**What is expected**
Without copying the images, write out all the entries below verbatim.

Start of Given data

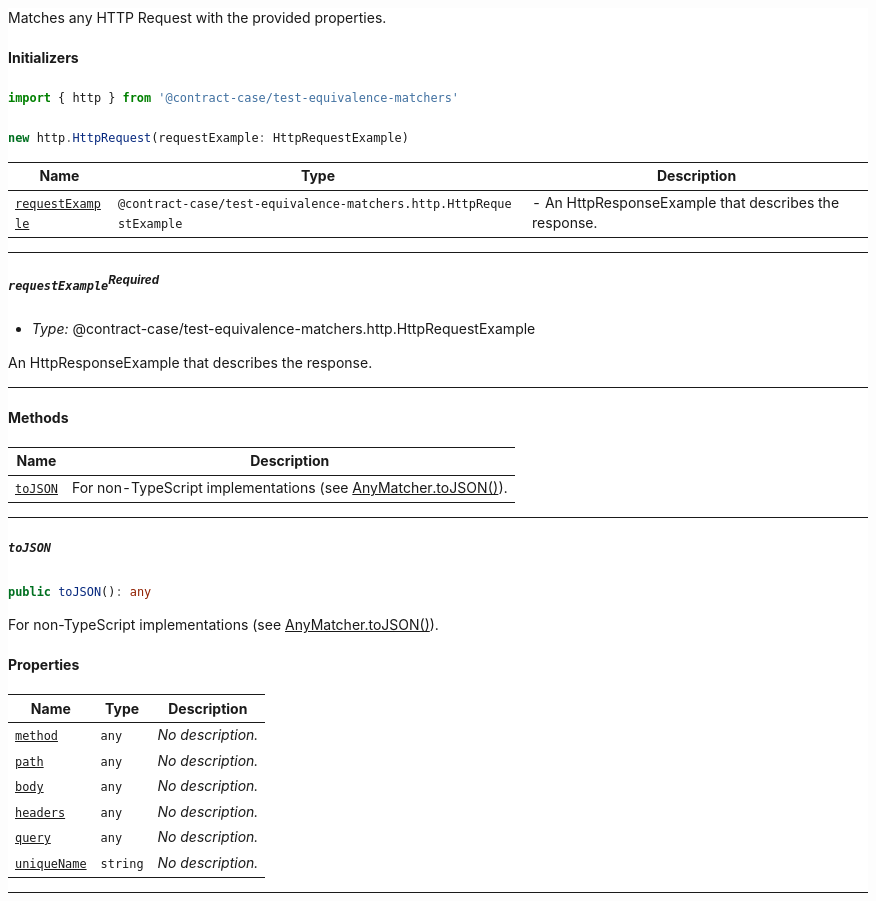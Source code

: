 Matches any HTTP Request with the provided properties.

#### Initializers <a name="Initializers" id="@contract-case/test-equivalence-matchers.http.HttpRequest.Initializer"></a>

```typescript
import { http } from '@contract-case/test-equivalence-matchers'

new http.HttpRequest(requestExample: HttpRequestExample)
```

| **Name** | **Type** | **Description** |
| --- | --- | --- |
| <code><a href="#@contract-case/test-equivalence-matchers.http.HttpRequest.Initializer.parameter.requestExample">requestExample</a></code> | <code>@contract-case/test-equivalence-matchers.http.HttpRequestExample</code> | - An HttpResponseExample that describes the response. |

---

##### `requestExample`<sup>Required</sup> <a name="requestExample" id="@contract-case/test-equivalence-matchers.http.HttpRequest.Initializer.parameter.requestExample"></a>

- *Type:* @contract-case/test-equivalence-matchers.http.HttpRequestExample

An HttpResponseExample that describes the response.

---

#### Methods <a name="Methods" id="Methods"></a>

| **Name** | **Description** |
| --- | --- |
| <code><a href="#@contract-case/test-equivalence-matchers.http.HttpRequest.toJSON">toJSON</a></code> | For non-TypeScript implementations (see [AnyMatcher.toJSON()](#\@case-contract-testing/test-equivalence-matchers.AnyMatcher.toJSON)). |

---

##### `toJSON` <a name="toJSON" id="@contract-case/test-equivalence-matchers.http.HttpRequest.toJSON"></a>

```typescript
public toJSON(): any
```

For non-TypeScript implementations (see [AnyMatcher.toJSON()](#\@case-contract-testing/test-equivalence-matchers.AnyMatcher.toJSON)).


#### Properties <a name="Properties" id="Properties"></a>

| **Name** | **Type** | **Description** |
| --- | --- | --- |
| <code><a href="#@contract-case/test-equivalence-matchers.http.HttpRequest.property.method">method</a></code> | <code>any</code> | *No description.* |
| <code><a href="#@contract-case/test-equivalence-matchers.http.HttpRequest.property.path">path</a></code> | <code>any</code> | *No description.* |
| <code><a href="#@contract-case/test-equivalence-matchers.http.HttpRequest.property.body">body</a></code> | <code>any</code> | *No description.* |
| <code><a href="#@contract-case/test-equivalence-matchers.http.HttpRequest.property.headers">headers</a></code> | <code>any</code> | *No description.* |
| <code><a href="#@contract-case/test-equivalence-matchers.http.HttpRequest.property.query">query</a></code> | <code>any</code> | *No description.* |
| <code><a href="#@contract-case/test-equivalence-matchers.http.HttpRequest.property.uniqueName">uniqueName</a></code> | <code>string</code> | *No description.* |

---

End of Given data

**Answer for this exercise**
Source code

: Matches any HTTP Request with the provided properties.

#### Initializers <a name="Initializers" id="@contract-case/test-equivalence-matchers.http.HttpRequest.Initializer"></a>

```typescript
import { http } from '@contract-case/test-equivalence-matchers'

new http.HttpRequest(requestExample: HttpRequestExample)
```

| **Name** | **Type** | **Description** |
| --- | --- | --- |
| <code><a href="#@contract-case/test-equivalence-matchers.http.HttpRequest.Initializer.parameter.requestExample">requestExample</a></code> | <code>@contract-case/test-equivalence-matchers.http.HttpRequestExample</code> | - An HttpResponseExample that describes the response. |

---

##### `requestExample`<sup>Required</sup> <a name="requestExample" id="@contract-case/test-equivalence-matchers.http.HttpRequest.Initializer.parameter.requestExample"></a>

- *Type:* @contract-case/test-equivalence-matchers.http.HttpRequestExample

An HttpResponseExample that describes the response.

---

#### Methods <a name="Methods" id="Methods"></a>

| **Name** | **Description** |
| --- | --- |
| <code><a href="#@contract-case/test-equivalence-matchers.http.HttpRequest.toJSON">toJSON</a></code> | For non-TypeScript implementations (see [AnyMatcher.toJSON()](#\@case-contract-testing/test-equivalence-matchers.AnyMatcher.toJSON)). |

---

##### `toJSON` <a name="toJSON" id="@contract-case/test-equivalence-matchers.http.HttpRequest.toJSON"></a>

```typescript
public toJSON(): any
```

For non-TypeScript implementations (see [AnyMatcher.toJSON()](#\@case-contract-testing/test-equivalence-matchers.AnyMatcher.toJSON)).


#### Properties <a name="Properties" id="Properties"></a>

| **Name** | **Type** | **Description** |
| --- | --- | --- |
| <code><a href="#@contract-case/test-equivalence-matchers.http.HttpRequest.property.method">method</a></code> | <code>any</code> | *No description.* |
| <code><a href="#@contract-case/test-equivalence-matchers.http.HttpRequest.property.path">path</a></code> | <code>any</code> | *No description.* |
| <code><a href="#@contract-case/test-equivalence-matchers.http.HttpRequest.property.body">body</a></code> | <code>any</code> | *No description.* |
| <code><a href="#@contract-case/test-equivalence-matchers.http.HttpRequest.property.headers">headers</a></code> | <code>any</code> | *No description.* |
| <code><a href="#@contract-case/test-equivalence-matchers.http.HttpRequest.property.query">query</a></code> | <code>any</code> | *No description.* |
| <code><a href="#@contract-case/test-equivalence-matchers.http.HttpRequest.property.uniqueName">uniqueName</a></code> | <code>string</code> | *No description.* |

---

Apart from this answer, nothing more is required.